In the U.S., between 1.3 and 2 million suffer from RA. Frost & Sullivan projects the U.S. market for RA drugs will grow from $5.78 million in 2010 to $8.34 billion in 2017. Factor in global sales and the addressable market likely doubles.
In 2010, Enbrel raked in $3.5 billion for Amgen in the U.S. and another $3.2 billion in sales overseas for Pfizer. In Q1, U.S. sales were $890 million. Humira generated $928 million in Q1 sales for Abbott.
And, despite the significant market size and sales of these drugs, patients will welcome new treatments.
A recent 3 year study of 272 Humira patients provided clues why up to a third of patients on the drug fail to respond. The study blamed immune systems for developing antibodies which prevent it from working as hoped. With such a large population failing to respond to existing treatment, oral alternatives become additionally compelling.
Data from the three ongoing Phase III FosD OSKIRA trials are expected in early 2013. The OSKIRA-1 study puts FosD to the test in patients who failed on methotrexate. Oskira-3 evaluates FosD in patients who failed to respond on the anti-TNF's like Humira. Coming sooner will be Phase IIb monotherapy data, likely to be released later this year.
Astara thinks there may be additional indications for FosD too. It started a phase II trial in large B cell lypmphoma in Q1, with results expected in spring 2013.
Outside of FosD, Rigel has other drugs in the clinic too.
When Pfizer abandoned its asthma program, it returned rights for R343 to Rigel. Although the study isn't yet recruiting, Rigel plans to start enrolling by the end of summer. The Phase II trial will compare two doses of the drug against placebo in mild to moderate allergic asthma patients. The company plans to complete the study in October 2013.

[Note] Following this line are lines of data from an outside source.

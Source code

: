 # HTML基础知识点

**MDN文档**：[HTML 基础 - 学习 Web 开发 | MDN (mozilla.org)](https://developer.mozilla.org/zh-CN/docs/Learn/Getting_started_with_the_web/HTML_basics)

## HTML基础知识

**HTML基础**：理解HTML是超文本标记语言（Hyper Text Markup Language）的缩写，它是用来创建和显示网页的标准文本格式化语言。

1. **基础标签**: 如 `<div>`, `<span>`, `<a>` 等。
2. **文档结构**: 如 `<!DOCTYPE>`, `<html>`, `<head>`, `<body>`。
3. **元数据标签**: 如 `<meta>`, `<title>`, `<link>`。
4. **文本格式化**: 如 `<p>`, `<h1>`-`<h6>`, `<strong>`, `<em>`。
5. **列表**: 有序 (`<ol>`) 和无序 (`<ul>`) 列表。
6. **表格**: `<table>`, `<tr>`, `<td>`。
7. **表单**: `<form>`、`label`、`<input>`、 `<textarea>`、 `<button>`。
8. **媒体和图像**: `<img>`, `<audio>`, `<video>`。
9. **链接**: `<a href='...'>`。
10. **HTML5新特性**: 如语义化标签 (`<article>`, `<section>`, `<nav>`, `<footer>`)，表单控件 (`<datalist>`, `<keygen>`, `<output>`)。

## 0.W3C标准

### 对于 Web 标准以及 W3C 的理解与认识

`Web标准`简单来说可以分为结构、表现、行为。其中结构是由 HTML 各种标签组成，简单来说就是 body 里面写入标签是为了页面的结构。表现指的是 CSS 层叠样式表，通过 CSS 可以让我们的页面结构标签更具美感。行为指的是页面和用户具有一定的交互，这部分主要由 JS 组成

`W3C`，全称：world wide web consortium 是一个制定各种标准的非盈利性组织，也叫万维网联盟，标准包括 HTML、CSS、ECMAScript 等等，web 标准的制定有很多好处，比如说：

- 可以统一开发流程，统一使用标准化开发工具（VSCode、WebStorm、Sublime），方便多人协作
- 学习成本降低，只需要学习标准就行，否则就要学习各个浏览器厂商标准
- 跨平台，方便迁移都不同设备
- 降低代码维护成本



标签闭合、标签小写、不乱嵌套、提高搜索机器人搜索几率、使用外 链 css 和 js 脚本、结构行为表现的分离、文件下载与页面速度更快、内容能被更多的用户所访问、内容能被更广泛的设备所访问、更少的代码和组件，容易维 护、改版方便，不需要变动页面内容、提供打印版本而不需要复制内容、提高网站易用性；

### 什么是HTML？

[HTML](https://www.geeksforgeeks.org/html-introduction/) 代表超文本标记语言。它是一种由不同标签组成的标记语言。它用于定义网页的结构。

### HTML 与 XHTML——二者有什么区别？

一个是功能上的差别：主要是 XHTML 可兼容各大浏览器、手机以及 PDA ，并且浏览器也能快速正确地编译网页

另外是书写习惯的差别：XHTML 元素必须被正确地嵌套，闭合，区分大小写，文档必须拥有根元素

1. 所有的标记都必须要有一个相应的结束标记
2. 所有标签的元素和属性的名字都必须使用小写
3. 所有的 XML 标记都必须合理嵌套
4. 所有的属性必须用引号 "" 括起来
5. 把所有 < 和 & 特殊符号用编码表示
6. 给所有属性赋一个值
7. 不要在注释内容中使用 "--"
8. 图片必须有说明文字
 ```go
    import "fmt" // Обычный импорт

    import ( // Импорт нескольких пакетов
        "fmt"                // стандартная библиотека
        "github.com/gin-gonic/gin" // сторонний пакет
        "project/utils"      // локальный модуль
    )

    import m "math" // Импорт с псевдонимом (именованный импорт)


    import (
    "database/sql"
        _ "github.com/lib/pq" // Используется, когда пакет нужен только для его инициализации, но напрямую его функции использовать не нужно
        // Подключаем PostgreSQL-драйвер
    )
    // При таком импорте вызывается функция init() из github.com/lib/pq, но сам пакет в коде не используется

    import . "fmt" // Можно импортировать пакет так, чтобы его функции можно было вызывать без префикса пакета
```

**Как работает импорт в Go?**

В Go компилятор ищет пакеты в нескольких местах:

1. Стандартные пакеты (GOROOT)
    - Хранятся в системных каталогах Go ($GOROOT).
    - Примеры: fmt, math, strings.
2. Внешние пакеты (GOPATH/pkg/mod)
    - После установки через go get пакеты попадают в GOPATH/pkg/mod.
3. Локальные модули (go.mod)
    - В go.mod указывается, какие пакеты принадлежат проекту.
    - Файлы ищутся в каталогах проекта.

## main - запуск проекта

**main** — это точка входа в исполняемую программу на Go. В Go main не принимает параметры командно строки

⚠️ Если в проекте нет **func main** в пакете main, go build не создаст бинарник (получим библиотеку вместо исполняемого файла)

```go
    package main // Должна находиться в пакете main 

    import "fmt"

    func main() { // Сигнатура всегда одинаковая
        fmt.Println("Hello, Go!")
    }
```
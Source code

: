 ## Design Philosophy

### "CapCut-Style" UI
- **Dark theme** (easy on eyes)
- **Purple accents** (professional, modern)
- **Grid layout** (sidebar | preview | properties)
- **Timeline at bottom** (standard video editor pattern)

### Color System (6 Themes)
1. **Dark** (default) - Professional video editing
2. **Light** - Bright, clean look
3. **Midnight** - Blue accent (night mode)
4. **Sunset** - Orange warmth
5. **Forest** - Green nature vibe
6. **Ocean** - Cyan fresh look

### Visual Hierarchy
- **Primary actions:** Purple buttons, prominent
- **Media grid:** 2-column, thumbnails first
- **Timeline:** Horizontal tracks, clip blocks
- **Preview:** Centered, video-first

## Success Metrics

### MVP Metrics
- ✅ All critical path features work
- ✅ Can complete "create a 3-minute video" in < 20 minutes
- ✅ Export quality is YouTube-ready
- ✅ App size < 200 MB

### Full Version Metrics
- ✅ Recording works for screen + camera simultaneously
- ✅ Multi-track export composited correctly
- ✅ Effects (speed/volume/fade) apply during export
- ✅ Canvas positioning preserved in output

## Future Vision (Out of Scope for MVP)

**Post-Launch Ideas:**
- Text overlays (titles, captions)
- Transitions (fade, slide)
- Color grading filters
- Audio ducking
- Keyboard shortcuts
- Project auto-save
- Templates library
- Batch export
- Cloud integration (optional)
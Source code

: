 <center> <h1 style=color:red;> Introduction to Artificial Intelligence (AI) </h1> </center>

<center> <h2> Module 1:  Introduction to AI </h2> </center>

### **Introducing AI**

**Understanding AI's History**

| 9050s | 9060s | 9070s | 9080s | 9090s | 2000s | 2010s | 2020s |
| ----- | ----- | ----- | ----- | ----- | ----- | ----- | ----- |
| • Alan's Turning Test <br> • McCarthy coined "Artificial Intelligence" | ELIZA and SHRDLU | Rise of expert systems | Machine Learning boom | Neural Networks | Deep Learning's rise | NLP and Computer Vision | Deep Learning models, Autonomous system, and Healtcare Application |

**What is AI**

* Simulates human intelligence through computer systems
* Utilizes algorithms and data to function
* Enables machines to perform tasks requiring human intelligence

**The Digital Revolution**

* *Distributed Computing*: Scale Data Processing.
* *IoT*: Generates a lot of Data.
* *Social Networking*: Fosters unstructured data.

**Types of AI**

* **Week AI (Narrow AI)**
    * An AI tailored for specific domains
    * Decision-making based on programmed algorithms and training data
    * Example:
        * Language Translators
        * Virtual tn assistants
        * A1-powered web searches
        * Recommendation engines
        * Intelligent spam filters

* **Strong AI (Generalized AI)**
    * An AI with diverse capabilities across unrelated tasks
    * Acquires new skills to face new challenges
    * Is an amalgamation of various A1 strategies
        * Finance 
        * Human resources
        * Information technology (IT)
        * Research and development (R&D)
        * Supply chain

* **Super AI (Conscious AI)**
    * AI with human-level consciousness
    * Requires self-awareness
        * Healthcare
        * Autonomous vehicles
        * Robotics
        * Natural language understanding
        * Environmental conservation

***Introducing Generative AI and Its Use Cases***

The company also has R333 ready for Phase II in discoid lupus. Again, the study hasn't enrolled yet, but will compare R333 ointment against placebo with a planned trial completion date of October 2013. Rigel also has R548 in phase I for transplant rejection.
And, in mid June AZN inked another partnership with the RIGL relationship. This time, the drug is R256, an inhaleable treatment for tough cases of asthma. AZN will gain global marketing rights and will be responsible for shepherding the drug through trials. In exchange, RIGL received $1 million up front with another $8.25 million in early milestone payments expected by 2014. Overall, the company believes the deal is worth $100 million, plus royalties if the drug makes it to market.
Finally, a long standing collaboration with Daiichi on research related to ligases for cancer treatment produced a $750,000 payment related to the pre-clinical oncology program. Overall, RIgel has earned $6.5 million from Daiichi.
Given the strong pipeline of data likely to hit markets over the coming year, there's likely to be plenty of fits and starts for Rigel shareholders.
As long as programs continue to enroll and advance, the market opportunity may make Rigel much more valuable than its current $794 million market cap, particularly if Astra decides they want to buy Rigel outright.